Some E.U. states have called for review of the sanctions: Italy, Hungary, Greece, Slovakia, Crete, and most notably, France. President Macron of France is typical of new leaders in Europe in the current period without Britain and a trustworthy United States. He looks forward to long-term security, freedom, and prosperity in the Union. In his speech to the Group of Seven at Biarritz on 27 August 2019, he called for return of Russia to the G8, if not immediately to a lifting of sanctions. But he laid out a stratégie européenne based on a militarily strong France as the puissance d’équilibre (balancing power). He proposed a “frank and exacting dialogue” with Russia, on the grounds that “the European continent will never be secure if we do not pacify and clarify our relations with Russia”.
Gorbachev has written a book about Putin after Yeltsin, “The New Russia”. The return to authoritarianism in Russia, Gorbachev thinks, is contrary to globalization and the current forces of history tending toward coexistence and peace. America, too, needs “its own perestroika,” even a “new American Revolution.”[vii] He wrote in the Sydney Morning Herald on 10 June 2009, early in the Obama administration:
Our perestroika signaled the need for change in the Soviet Union, but it was not meant to suggest a capitulation to the US model. Today the need for a more far-reaching perestroika – one for America and the world – has become clearer than ever.
The West’s proper conduct toward Russia, I think, is not to prepare for a new cold war.

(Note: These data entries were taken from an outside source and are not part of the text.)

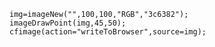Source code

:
 ```luceescript+trycf
img=imageNew("",100,100,"RGB","3c6382");
imageDrawPoint(img,45,50);
cfimage(action="writeToBrowser",source=img);
```
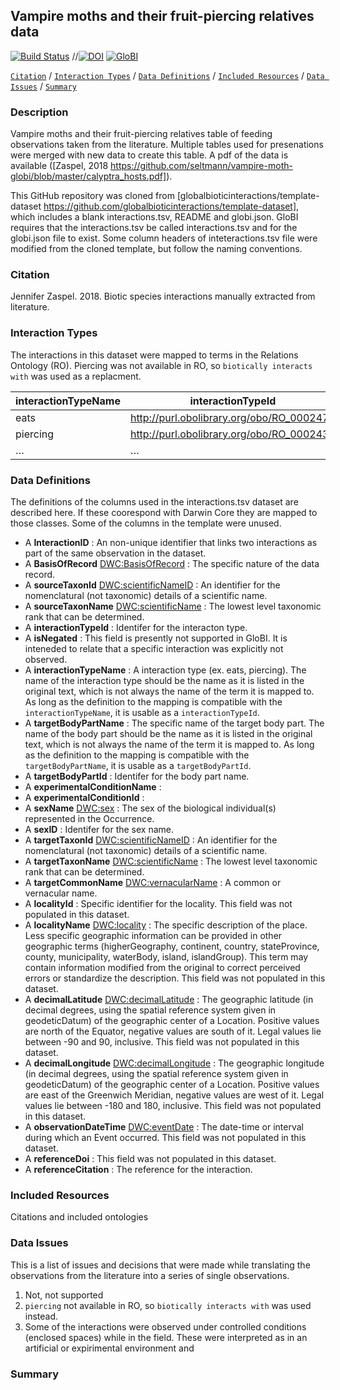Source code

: ## Vampire moths and their fruit-piercing relatives data

[![Build Status](https://travis-ci.org/seltmann/vampire-moth-globi.svg)](https://travis-ci.org/seltmann/vampire-moth-globi) //[![DOI](https://zenodo.org/badge/26293374.svg)](https://zenodo.org/badge/latestdoi/26293374) [![GloBI](http://api.globalbioticinteractions.org/interaction.svg?accordingTo=globi:seltmann/vampire-moth-globi)](http://globalbioticinteractions.org/?accordingTo=globi:seltmann/vampire-moth-globi) 

[```Citation```](#Citation) / [```Interaction Types```](#interaction-types) / [```Data Definitions```](#data-definitions) / [```Included Resources```](#included-resources) /  [```Data Issues```](#data-issues) / [```Summary```](#summary)


### Description

Vampire moths and their fruit-piercing relatives table of feeding observations taken from the literature. Multiple tables used for presenations were merged with new data to create this table. A pdf of the data is available ([Zaspel, 2018 https://github.com/seltmann/vampire-moth-globi/blob/master/calyptra_hosts.pdf]).

This GitHub repository was cloned from [globalbioticinteractions/template-dataset https://github.com/globalbioticinteractions/template-dataset], which includes a blank interactions.tsv, README and globi.json. GloBI requires that the interactions.tsv be called interactions.tsv and for the globi.json file to exist. Some column headers of inteteractions.tsv file were modified from the cloned template, but follow the naming conventions.

### Citation

Jennifer Zaspel. 2018. Biotic species interactions manually extracted from literature.

### Interaction Types
The interactions in this dataset were mapped to terms in the Relations Ontology (RO). Piercing was not available in RO, so ```biotically interacts with``` was used as a replacment.

interactionTypeName | interactionTypeId
--- | --- |
eats | http://purl.obolibrary.org/obo/RO_0002470
piercing | http://purl.obolibrary.org/obo/RO_0002437
… | … | … 
 
### Data Definitions
The definitions of the columns used in the interactions.tsv dataset are described here. If these coorespond with Darwin Core they are mapped to those classes. Some of the columns in the template were unused.

  * A **InteractionID** : An non-unique identifier that links two interactions as part of the same observation in the dataset.
  * A **BasisOfRecord** [DWC:BasisOfRecord](http://rs.tdwg.org/dwc/terms/basisOfRecord) : The specific nature of the data record.
  * A **sourceTaxonId** [DWC:scientificNameID](http://rs.tdwg.org/dwc/terms/scientificNameID) : An identifier for the nomenclatural (not taxonomic) details of a scientific name.
  * A **sourceTaxonName** [DWC:scientificName](http://rs.tdwg.org/dwc/terms/scientificName) : The lowest level taxonomic rank that can be determined.
  * A **interactionTypeId** : Identifer for the interacton type.
  * A **isNegated** : This field is presently not supported in GloBI. It is inteneded to relate that a specific interaction was explicitly not observed.
  * A **interactionTypeName** : A interaction type (ex. eats, piercing). The name of the interaction type should be the name as it is listed in the original text, which is not always the name of the term it is mapped to. As long as the definition to the mapping is compatible with the ```interactionTypeName```, it is usable as a ```interactionTypeId```.
  * A **targetBodyPartName**  : The specific name of the target body part. The name of the body part should be the name as it is listed in the original text, which is not always the name of the term it is mapped to. As long as the definition to the mapping is compatible with the ```targetBodyPartName```, it is usable as a ```targetBodyPartId```.
  * A **targetBodyPartId**  : Identifer for the body part name.
  * A **experimentalConditionName**  : 
  * A **experimentalConditionId** : 
  * A **sexName** [DWC:sex](http://rs.tdwg.org/dwc/terms/sex) : The sex of the biological individual(s) represented in the Occurrence.
  * A **sexID**  : Identifer for the sex name.
  * A **targetTaxonId** [DWC:scientificNameID](http://rs.tdwg.org/dwc/terms/scientificNameID) : An identifier for the nomenclatural (not taxonomic) details of a scientific name.
  * A **targetTaxonName** [DWC:scientificName](http://rs.tdwg.org/dwc/terms/scientificName) : The lowest level taxonomic rank that can be determined.
  * A **targetCommonName** [DWC:vernacularName](http://rs.tdwg.org/dwc/terms/Taxon) : A common or vernacular name.
  * A **localityId** : Specific identifier for the locality. This field was not populated in this dataset.
  * A **localityName** [DWC:locality](http://rs.tdwg.org/dwc/terms/locality) : The specific description of the place. Less specific geographic information can be provided in other geographic terms (higherGeography, continent, country, stateProvince, county, municipality, waterBody, island, islandGroup). This term may contain information modified from the original to correct perceived errors or standardize the description. This field was not populated in this dataset. 
  * A **decimalLatitude** [DWC:decimalLatitude](http://rs.tdwg.org/dwc/terms/decimalLatitude) : 	The geographic latitude (in decimal degrees, using the spatial reference system given in geodeticDatum) of the geographic center of a Location. Positive values are north of the Equator, negative values are south of it. Legal values lie between -90 and 90, inclusive. This field was not populated in this dataset.
  * A **decimalLongitude** [DWC:decimalLongitude](http://rs.tdwg.org/dwc/terms/decimalLongitude) : The geographic longitude (in decimal degrees, using the spatial reference system given in geodeticDatum) of the geographic center of a Location. Positive values are east of the Greenwich Meridian, negative values are west of it. Legal values lie between -180 and 180, inclusive. This field was not populated in this dataset.
  * A **observationDateTime** [DWC:eventDate](http://rs.tdwg.org/dwc/terms/eventDate) : The date-time or interval during which an Event occurred. This field was not populated in this dataset.
  * A **referenceDoi** : This field was not populated in this dataset.
  * A **referenceCitation**  : The reference for the interaction.
  
### Included Resources

Citations and included ontologies

### Data Issues
This is a list of issues and decisions that were made while translating the observations from the literature into a series of single observations.

1. Not, not supported
2. ```piercing``` not available in RO, so ```biotically interacts with``` was used instead.
3. Some of the interactions were observed under controlled conditions (enclosed spaces) while in the field. These were interpreted as in an artificial or expirimental environment and 


### Summary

The next step, if we can abandon labeling Russia an aggressor and cease the punitive sanctions, is to invite Russia into NATO – transformed into a Eurasian collective security system stretching to China. An opening has already begun by Russia’s participation in NATO’s Partnership for Peace, officially designed to deflect fears of secret NATO machinations. The Partnership consists of all twelve republics in the Commonwealth of Independent States, three in former Yugoslavia, and five in the E.U. When it was established in 1994, President Clinton said it was a "track that will lead to NATO membership", without drawing “another line dividing Europe a few hundred miles to the east”. That, of course, was before the expansion of 2004 (in the aftermath of the U.S. invasion of Iraq), when all the seven former Warsaw-pact states, plus Estonia, Latvia, and Lithuania were brought into NATO, moving the line 800 miles to the east!
The transformation of NATO into an inclusive, working collective security system in Eurasia is where new leadership is needed. Probably the name should be changed. Call it “Europe Free from Sea to Sea”. Such a change presumes New Thinking in American foreign policy, abandoning hegemony for a decent respect to the opinions of mankind. Prospects are not good. After all, it was the U.S.A. under the Trump administration that abandoned the INF treaty. And also the Iran deal and the Paris accords on climate change. One way this revolution might happen is for some daring and wise European leader to make the same unilateral efforts to bring back Russia into the comity of nations within NATO, as Gorbachev did to cut forces and wind down the Cold War. Putin’s part would be to permit free elections in Russia, which is Gorbachev’s standard for democracy. Such an effort, by experienced leaders, could begin to establish a European common home.
[i] Mikhail Gorbachev, Memoirs, English trans. Wolf Jobst Siedler (New York: Doubleday, 1995), 427-28.
[ii] Ibid., 439–63.
[iii] Ibid., xxv.
[iv] Ibid., 52.
[v] Ibid., 481.
[vi] William Taubman, Gorbachev: His Life and Times (London: Simon & Schuster UK, 2017), 685.
[vii] Mikhail Gorbachev, The New Russia (Cambridge: Polity, 2017), 327-38.